One of the spectators of this is Epps’ wife (Sarah Paulson in ice-for-blood mode), whose sadism may eclipse even her husband’s because it is based not only in racism but also sexual envy. She knows full well that Epps drunkenly stumbles from their marriage bed to fuck Patsey, taking out her anger at this most savagely in a scene that, for me, was far worse than the whipping that would come later. It contains little physical violence but had enough emotional casualty to be a massacre.  Epps wakes his slaves up in the middle of the night and demands that they dance in his living room. They do so with listless exhaustion, Solomon (playing his violin) and Patsey the only ones willing to commit to this awful pantomime. Paulson’s character sees this and seethes – silently at first until her fury drives her to start chucking glassware at the performers.

Perhaps most haunting is a moment where Solomon, tasked by Mrs. Epps to pick up some goods in town, finds himself lost in the woods and trying to decide whether or not this constitutes an opportunity to escape. It naturally does not, because that wasn’t how Northup’s plight played out. But he cannot deny the temptation and the idea – it’s as if he’s getting high on the sounds of the seemingly empty woods and the sounds of his rapid footfalls against the leaves.

Until he realizes he’s not alone, of course. We come upon the scene of an execution that functions not as gratuitous horror but – far worse – as banal reality. Some white men who look like overseers, guns and hunting dogs at the ready, surround three black men with nooses around their necks. The leader of this group briefly questions Solomon on his whereabouts, then sends him off. All the while, the other whites go about the business of lynching their victims. The action is not dwelled upon or viewed in close-up. It plays out like it’s the most normal thing in the world – which of course it was, for that time and place. And it is then that Solomon’s hope finally dies.

The movie is not entirely devoid of the capacity for positive belief, as is evidenced by its ending (which, unsentimentally rendered as it is, might be unbelievable in pure fiction – it happens to be true). But it is no fairy tale.

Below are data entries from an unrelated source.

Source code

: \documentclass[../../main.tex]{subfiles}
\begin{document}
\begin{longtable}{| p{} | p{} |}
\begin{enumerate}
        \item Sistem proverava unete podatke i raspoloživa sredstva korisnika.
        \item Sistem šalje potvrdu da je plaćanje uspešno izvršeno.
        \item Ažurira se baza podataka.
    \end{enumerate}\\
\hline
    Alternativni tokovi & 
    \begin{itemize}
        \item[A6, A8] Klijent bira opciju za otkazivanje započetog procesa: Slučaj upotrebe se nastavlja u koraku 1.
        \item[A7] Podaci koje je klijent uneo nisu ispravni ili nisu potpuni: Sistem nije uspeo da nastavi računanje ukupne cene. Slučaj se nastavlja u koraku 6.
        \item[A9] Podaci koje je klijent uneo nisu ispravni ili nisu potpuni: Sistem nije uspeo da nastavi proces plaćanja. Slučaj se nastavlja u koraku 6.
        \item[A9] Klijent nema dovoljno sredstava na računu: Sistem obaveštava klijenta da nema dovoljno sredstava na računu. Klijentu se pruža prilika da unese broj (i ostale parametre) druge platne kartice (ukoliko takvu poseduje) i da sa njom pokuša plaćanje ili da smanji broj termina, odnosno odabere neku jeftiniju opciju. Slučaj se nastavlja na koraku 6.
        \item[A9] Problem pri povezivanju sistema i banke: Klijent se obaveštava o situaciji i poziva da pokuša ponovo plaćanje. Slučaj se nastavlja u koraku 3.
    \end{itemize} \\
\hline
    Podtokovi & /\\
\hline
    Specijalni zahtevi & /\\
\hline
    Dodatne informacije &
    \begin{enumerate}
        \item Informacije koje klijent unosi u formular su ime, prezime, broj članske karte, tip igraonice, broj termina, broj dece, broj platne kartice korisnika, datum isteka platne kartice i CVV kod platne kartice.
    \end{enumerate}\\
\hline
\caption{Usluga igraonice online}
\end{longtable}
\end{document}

The “villain,” Epps, receives no real comeuppance, and in our last sight of him and his self-created fiefdom, we know that the status quo there will never change, that many of his slaves will die before they could possibly be freed by the Thirteenth Amendment.

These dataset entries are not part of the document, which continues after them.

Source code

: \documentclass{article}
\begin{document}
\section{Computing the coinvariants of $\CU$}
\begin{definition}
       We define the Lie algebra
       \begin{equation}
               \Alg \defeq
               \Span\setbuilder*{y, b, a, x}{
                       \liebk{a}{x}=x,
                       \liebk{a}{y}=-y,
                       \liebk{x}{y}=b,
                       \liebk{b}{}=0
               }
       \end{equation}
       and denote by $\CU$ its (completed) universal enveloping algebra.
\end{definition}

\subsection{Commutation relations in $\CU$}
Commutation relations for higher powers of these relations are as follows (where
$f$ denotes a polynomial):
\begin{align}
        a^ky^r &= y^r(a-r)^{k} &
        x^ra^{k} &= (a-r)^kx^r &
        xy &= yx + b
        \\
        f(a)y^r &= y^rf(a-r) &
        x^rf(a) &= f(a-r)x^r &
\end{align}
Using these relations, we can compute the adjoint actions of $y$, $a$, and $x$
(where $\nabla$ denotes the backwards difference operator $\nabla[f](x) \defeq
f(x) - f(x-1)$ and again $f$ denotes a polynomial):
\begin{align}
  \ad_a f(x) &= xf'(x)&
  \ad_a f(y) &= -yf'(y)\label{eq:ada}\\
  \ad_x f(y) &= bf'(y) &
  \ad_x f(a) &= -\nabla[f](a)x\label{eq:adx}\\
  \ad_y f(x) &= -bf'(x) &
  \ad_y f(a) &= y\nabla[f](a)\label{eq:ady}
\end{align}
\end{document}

I found myself having visceral, physical reactions throughout this entire film. My hands kept balling into fists that I would pound against my knees, and my jaw was having one fuck of a hard time staying shut after the many times that it quite literally dropped. The people around me – of all colors and age demographics – were going through similar versions of the same thing.

12 Years a Slave thoroughly repudiates, as it should, the idea that we live in any sort of post-racial society. Though these events took place nearly two centuries ago, the underlying idea are perfectly relevant today – a black man being (or feeling) forced to act according to others’ skewed perception of what his race should be, lest he upset their carefully maintained applecart and fuck everything up for the powers that be. This movie pisses on the idea that anyone is ever truly safe from prejudice – the only difference between each individual case is circumstance and degree. Those who have been historically oppressed on any grand scale are more likely to encounter bigotry or discrimination today, but if societal forces, regardless of what they are represented by, want to find a way to keep a person or group of people down, they will find a way to do so.

McQueen’s film points out one of the most glaring and abominable examples of this truth, and tells it with the honesty that only the best art can manage. It sees – as Billie Holiday did and as (in his own inimitable mad way) Kanye West does – the blood on the leaves of our nation’s family tree. The film does not intend to judge or preach to us. It merely aims to show us that people like Solomon Northup were here, that they suffered, that many of them died and some were lucky enough to survive. Most of all, it makes it clear that they were human and they mattered, not as footnotes in a stuffy, didactic history lesson but as men and women with real lives, loves, flaws and dreams.